ASHFORD INC. AND SUBSIDIARIES
NOTES TO CONSOLIDATED FINANCIAL STATEMENTS
22. Subsequent Events
In January 2021, Remington executed two new hotel management contracts with a third-party hotel owner. In conjunction, Remington loaned approximately $2.9 million to the hotel owner. The loan requires interest only payments at an annual rate of 10% commencing on March 31, 2021. The principal balance and all accrued interest on the loan shall be due and payable to Remington in full on December 31, 2022.
On February 1, 2021, the base salaries for the Company’s executive officers (other than Mr. Bennett) and other employees were restored to their pre-reduction levels, and on February 3, 2021, the independent members of the Board of Directors of the Company restored Mr. Bennett’s salary to its pre-reduction level, effective as of February 1, 2021. In addition, and also effective as of February 1, 2021, the independent members of the Board of Directors ended the arrangement pursuant to which Mr. Bennett has been receiving his base salary in the form of common stock issued under the Company’s 2014 Incentive Plan, as amended, such that Mr. Bennett’s base salary will again be paid in cash.
Subsequent to December 31, 2020, we paid the remainder of contingent consideration due to the BAV Sellers in connection with the acquisition of BAV, including $350,000 related to the earn-out which was paid on January 11, 2021, and the final stock collar consideration payments in the amount of $870,000 and $888,000 which were paid on February 1, 2021 and March 4, 2021, respectively.

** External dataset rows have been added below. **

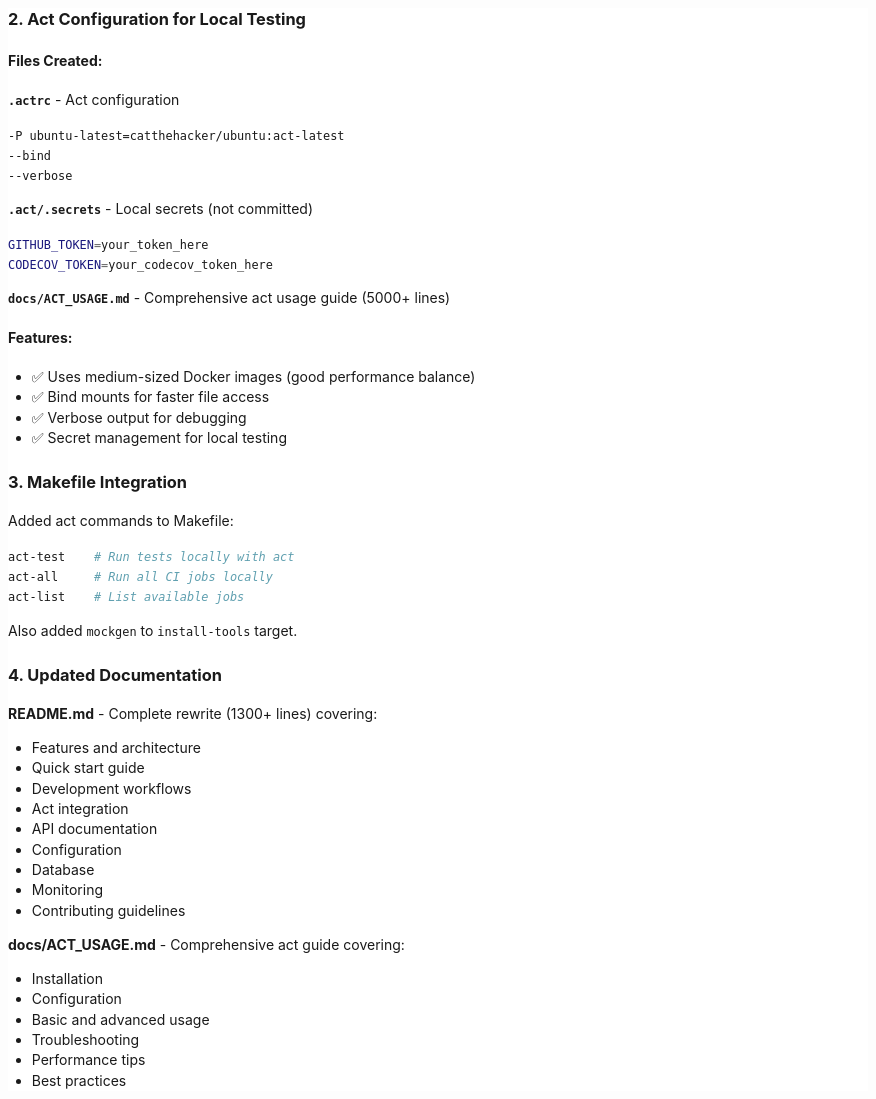 ### 2. Act Configuration for Local Testing

#### Files Created:

**`.actrc`** - Act configuration
```bash
-P ubuntu-latest=catthehacker/ubuntu:act-latest
--bind
--verbose
```

**`.act/.secrets`** - Local secrets (not committed)
```bash
GITHUB_TOKEN=your_token_here
CODECOV_TOKEN=your_codecov_token_here
```

**`docs/ACT_USAGE.md`** - Comprehensive act usage guide (5000+ lines)

#### Features:

- ✅ Uses medium-sized Docker images (good performance balance)
- ✅ Bind mounts for faster file access
- ✅ Verbose output for debugging
- ✅ Secret management for local testing

### 3. Makefile Integration

Added act commands to Makefile:

```makefile
act-test    # Run tests locally with act
act-all     # Run all CI jobs locally
act-list    # List available jobs
```

Also added `mockgen` to `install-tools` target.

### 4. Updated Documentation

**README.md** - Complete rewrite (1300+ lines) covering:
- Features and architecture
- Quick start guide
- Development workflows
- Act integration
- API documentation
- Configuration
- Database
- Monitoring
- Contributing guidelines

**docs/ACT_USAGE.md** - Comprehensive act guide covering:
- Installation
- Configuration
- Basic and advanced usage
- Troubleshooting
- Performance tips
- Best practices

On March 9, 2021, we acquired all of the redeemable noncontrolling interests in OpenKey for a purchase price of approximately $1.9 million. Pursuant to the agreement, the purchase price will be paid to the seller in equal monthly installments over a seven year term and will include interest in arrears at an annualized rate of 4.0%. The purchase price is payable in Ashford Inc. common stock including a 10% premium or cash at our sole discretion. As a result of the acquisition, our ownership in OpenKey increased to 74.76% with the remainder held by noncontrolling interest holders, including 17.07% and 7.97% owned by Ashford Trust and Braemar, respectively. See note 17.